In handling things the way they are, Amazon is effectively providing paying customers something that pirates don’t have access to.  Even if people figure out a good way to side-load this content, Amazon is presumably improving how the X-Ray feature determines what is important.  This means that each time you sign online with your Kindle Touch, the information potentially evolves and improves.  It’s a neat system and manages to avoid restrictive content control while giving users an incentive to stay honest.

Kindle Piracy Thoughts

The Kindle platform, along with several other similar pushes into the emerging eBook industry, has improved availability of books significantly.  If nothing else, there’s no longer even the possibility of a book going “out of print” and being unavailable to an interested reader.  Even when publishers attempt to create an artificial scarcity, it’s just not going to happen in the face of a truly interested audience.  Of course, not every effect of going digital will be so positive.

The situation I referenced there is an extreme case where most people would find little fault finding your book through alternate channels.  After all, the publisher has chosen to deny you the opportunity to hand over money for the product.  For the most part, when piracy comes up, this isn’t the case at all.  There are two major camps in the dispute, from what I have experienced.  On the side of the piracy objectors, there tends to be an equating of illegal downloads with lost sales.  On the piracy supporting side, people often speak encouragingly about the free press and word of mouth that open distribution can bring.  Both arguments have merit, as far as they go.

Research into music piracy has often tended to consider each download a lost sale.  I’ve heard of similar arguments in eBooks.  I hope we can all see the flaw in this.  While there will be lost sales, the numbers aren’t precisely directly correlated to the number of illegal downloads.  For many people, the entire motivation for piracy seems to be a limited budget that would have prevented the sale anyway, or a limited amount of initial interest in the title that would have made expenditure less than appealing.

That said, excusing piracy based on “I wasn’t going to buy it anyway, so I’m entitled to it for free” is just ridiculous.  I would like to be generous and say that most people who do grab books without paying for them are probably aware of this.
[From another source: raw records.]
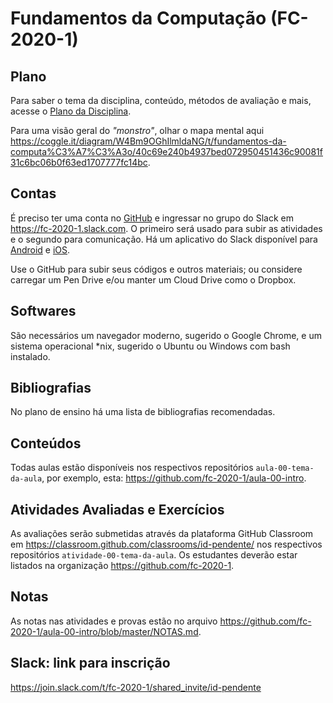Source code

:# Fundamentos da Computação (FC-2020-1)

## Plano

Para saber o tema da disciplina, conteúdo, métodos de avaliação e mais, acesse o [Plano da Disciplina](https://github.com/fc-2020-1/aula-00-intro/blob/master/PLANO.md).

Para uma visão geral do _"monstro"_, olhar o mapa mental aqui <https://coggle.it/diagram/W4Bm9OGhIlmldaNG/t/fundamentos-da-computa%C3%A7%C3%A3o/40c69e240b4937bed072950451436c90081f31c6bc06b0f63ed1707777fc14bc>.

## Contas

É preciso ter uma conta no [GitHub](https://github.com/join) e ingressar no grupo do Slack em <https://fc-2020-1.slack.com>. O primeiro será usado para subir as atividades e o segundo para comunicação. Há um aplicativo do Slack disponível para [Android](https://play.google.com/store/apps/details?id=com.Slack&hl=pt_BR) e [iOS](https://itunes.apple.com/br/app/slack/id618783545).

Use o GitHub para subir seus códigos e outros materiais; ou considere carregar um Pen Drive e/ou manter um Cloud Drive como o Dropbox.

## Softwares

São necessários um navegador moderno, sugerido o Google Chrome, e um sistema operacional *nix, sugerido o Ubuntu ou Windows com bash instalado.

## Bibliografias

No plano de ensino há uma lista de bibliografias recomendadas.

## Conteúdos

Todas aulas estão disponíveis nos respectivos repositórios `aula-00-tema-da-aula`, por exemplo, esta: <https://github.com/fc-2020-1/aula-00-intro>.

## Atividades Avaliadas e Exercícios

As avaliações serão submetidas através da plataforma GitHub Classroom em <https://classroom.github.com/classrooms/id-pendente/> nos respectivos repositórios `atividade-00-tema-da-aula`. Os estudantes deverão estar listados na organização <https://github.com/fc-2020-1>.

## Notas

As notas nas atividades e provas estão no arquivo <https://github.com/fc-2020-1/aula-00-intro/blob/master/NOTAS.md>.

## Slack: link para inscrição

<https://join.slack.com/t/fc-2020-1/shared_invite/id-pendente>
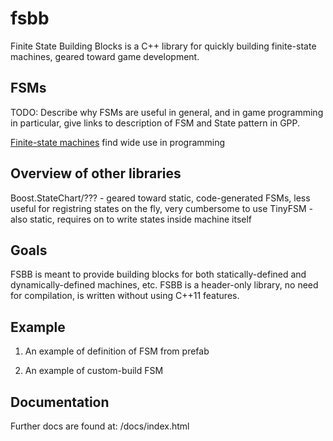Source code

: # fsbb
Finite State Building Blocks is a C++ library for quickly building finite-state machines, geared toward game development.

## FSMs

TODO: Describe why FSMs are useful in general, and in game programming in particular, give links to description of FSM and State pattern in GPP.

[Finite-state machines](https://en.wikipedia.org/wiki/Finite-state_machine) find wide use in programming

## Overview of other libraries

Boost.StateChart/??? - geared toward static, code-generated FSMs, less useful for registring states on the fly, very cumbersome to use
TinyFSM - also static, requires on to write states inside machine itself

## Goals

FSBB is meant to provide building blocks for both statically-defined and dynamically-defined machines, etc.
FSBB is a header-only library, no need for compilation, is written without using C++11 features.

## Example

1) An example of definition of FSM from prefab

2) An example of custom-build FSM

## Documentation

Further docs are found at: /docs/index.html
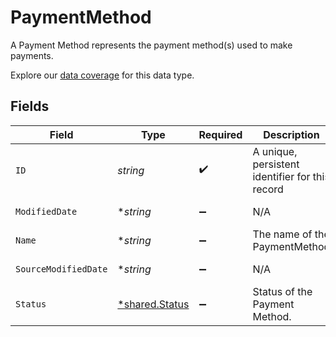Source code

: # PaymentMethod

A Payment Method represents the payment method(s) used to make payments.

Explore our [data coverage](https://knowledge.codat.io/supported-features/commerce?view=tab-by-data-type&dataType=commerce-paymentMethods) for this data type.


## Fields

| Field                                                  | Type                                                   | Required                                               | Description                                            | Example                                                |
| ------------------------------------------------------ | ------------------------------------------------------ | ------------------------------------------------------ | ------------------------------------------------------ | ------------------------------------------------------ |
| `ID`                                                   | *string*                                               | :heavy_check_mark:                                     | A unique, persistent identifier for this record        | 13d946f0-c5d5-42bc-b092-97ece17923ab                   |
| `ModifiedDate`                                         | **string*                                              | :heavy_minus_sign:                                     | N/A                                                    | 2022-10-23T00:00:00.000Z                               |
| `Name`                                                 | **string*                                              | :heavy_minus_sign:                                     | The name of the PaymentMethod                          | Alipay                                                 |
| `SourceModifiedDate`                                   | **string*                                              | :heavy_minus_sign:                                     | N/A                                                    | 2022-10-23T00:00:00.000Z                               |
| `Status`                                               | [*shared.Status](../../../pkg/models/shared/status.md) | :heavy_minus_sign:                                     | Status of the Payment Method.                          |                                                        |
While I don’t, however, believe that the college student who downloaded the equivalent of a small lending library to his Kindle would have paid face value for each of the books he read, no matter how interesting or appreciated they were, it’s fairly safe to say that the two or three top picks of the year at least would have been sales under other circumstances.

The main complication in dealing with this situation involves striking the proper balance.  No matter how much effort you put into protecting the items you sell, the internet is a big place full of very crafty people, many of whom will go out of their way to break protection on things even when they have no need of what is being protected, just on principal. There’s always the Baen solution, which involves releasing all sorts of eBooks for free from time to time for the Kindle and any other device you might have handy and hoping that the sample encourages purchases.  Most publishers might find that a little too much of a gamble though.

As much as I’d like to come down squarely on one side of this debate, I can’t.  Piracy is a problem if it gets too big, there’s no denying that.  It can sharply reduce the incentive to produce quality work.  But at what point do the measures taken to protect something make it more of a pain for the legitimate buyer than the illegal downloader?  Already we have some pretty ridiculously restricted platforms to deal with, especially when you don’t want to be locked to one seller.  All I can really hope for is that this doesn’t end up escalating and causing the sort of drama the music industry has had over MP3s.